Law No. 11,428/2006 only permits the clearing of this type of vegetation for:

  • A public utility facility (slated for construction in a primary or secondary forest in a good state of regeneration)
  • A public utility or social interest-related facility (slated for construction in a secondary forest in a fair state of regeneration)

… provided that:

  • The state of the forest and the nature of the work to be done at the facility has been assessed by the competent licensing environmental agency and
  • There is no alternative location for the facility.

IBAMA’s prior consent is a second-level approval and applies to rural areas larger than 50 ha and urban areas larger than 3 ha.

In these cases, pursuant to the new normative instruction, the competent environmental agency conducting the licensing proceeding (which may be a state or municipal EPA) must request consent from the IBAMA superintendent of the relevant state. IBAMA’s consent can only be requested after the local EPA has analyzed all documents submitted by the applicant and is in favor of granting the authorization for the company to clear the vegetation. As of the date in which the local EPA applies for IBAMA’s consent, IBAMA will have 30 days to conduct a preliminary review of the documents and 90 days to grant its final opinion.
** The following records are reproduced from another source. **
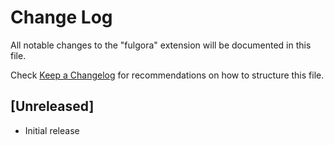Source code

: # Change Log

All notable changes to the "fulgora" extension will be documented in this file.

Check [Keep a Changelog](http://keepachangelog.com/) for recommendations on how to structure this file.

## [Unreleased]

- Initial release
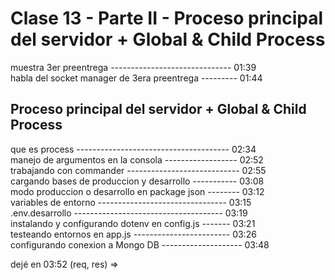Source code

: # Clase 13 - Parte II - Proceso principal del servidor + Global & Child Process

muestra 3er preentrega ------------------------------ 01:39  
habla del socket manager de 3era preentrega --------- 01:44  

## Proceso principal del servidor + Global & Child Process

que es process -------------------------------------- 02:34  
manejo de argumentos en la consola ------------------ 02:52  
trabajando con commander ---------------------------- 02:55  
cargando bases de produccion y desarrollo ----------- 03:08  
modo produccion o desarrollo en package json -------- 03:12  
variables de entorno -------------------------------- 03:15  
.env.desarrollo ------------------------------------- 03:19  
instalando y configurando dotenv en config.js ------- 03:21  
testeando entornos en app.js ------------------------ 03:26  
configurando conexion a Mongo DB -------------------- 03:48


dejé en 03:52
(req, res) =>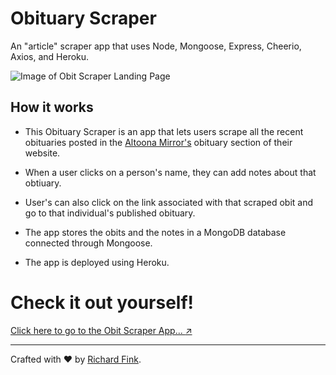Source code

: # Obituary Scraper

An "article" scraper app that uses Node, Mongoose, Express, Cheerio, Axios, and Heroku.

![Image of Obit Scraper Landing Page](https://github.com/swissfink/obit-scraper/blob/master/public/images/obit-scraper-featured-image.png)

## How it works

* This Obituary Scraper is an app that lets users scrape all the recent obituaries posted in the [Altoona Mirror's](http://www.altoonamirror.com/obituaries/) obituary section of their website.

* When a user clicks on a person's name, they can add notes about that obtiuary. 

* User's can also click on the link associated with that scraped obit and go to that individual's published obituary.

* The app stores the obits and the notes in a MongoDB database connected through Mongoose.

* The app is deployed using Heroku.

# Check it out yourself!

[Click here to go to the Obit Scraper App... :arrow_upper_right:](https://obit-scraper.herokuapp.com/) 

---


Crafted with :heart: by [Richard Fink](https://swissfink.github.io/).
In line with prior regulations, the new normative Instruction says that the calculation of the area to be cleared will include the total area mentioned in the relevant preliminary environmental license. In cases in which the clearing will be phased, the local EPA must apply for IBAMA’s consent prior to issuing each authorization for clearing the vegetation (“ASV”), for each phase. In other words, multiple applications must be made to IBAMA for a phased clearing.

The rule also sets forth that it is the competent local EPA—not the company benefitting from the ASV—that must do the following:

(i) Reply to and fulfill IBAMA’s requirements in the course of the proceeding;

(ii) Provide evidence of the project’s compliance with IBAMA requirements for prior consent (including with respect to the environmental offset of the facility and an area to be preserved);

(iii) Apply for renewal of IBAMA’s prior consent; and

(iv) Apply for a change in the prior consent if there is any change in the polygonal area contemplated for clearing.

Therefore, the rule is clear that the interested company will interact exclusively with the local EPA and will be a third party to the prior consent proceeding at IBAMA.

Worth noting is that the new normative instruction:

  • Expressly allows IBAMA to now conduct inspections of the area at any time. IBAMA may conduct inspections to check the conditions it imposed in the prior consent instrument, including that the environmental offset area is at least twice the size of cleared area (Article 13). The rule clarifies that the results of the inspections will be reported to the local EPA, which may, depending on IBAMA’s findings, take legal measures against the company.
  • Makes the company that applied for and obtained the corresponding ASV from the local EPA obliged to monitor and inspect the prior consent proceeding before IBAMA and to check whether the obligations of the normative instruction were observed by the local EPA. Otherwise, the company may be sanctioned.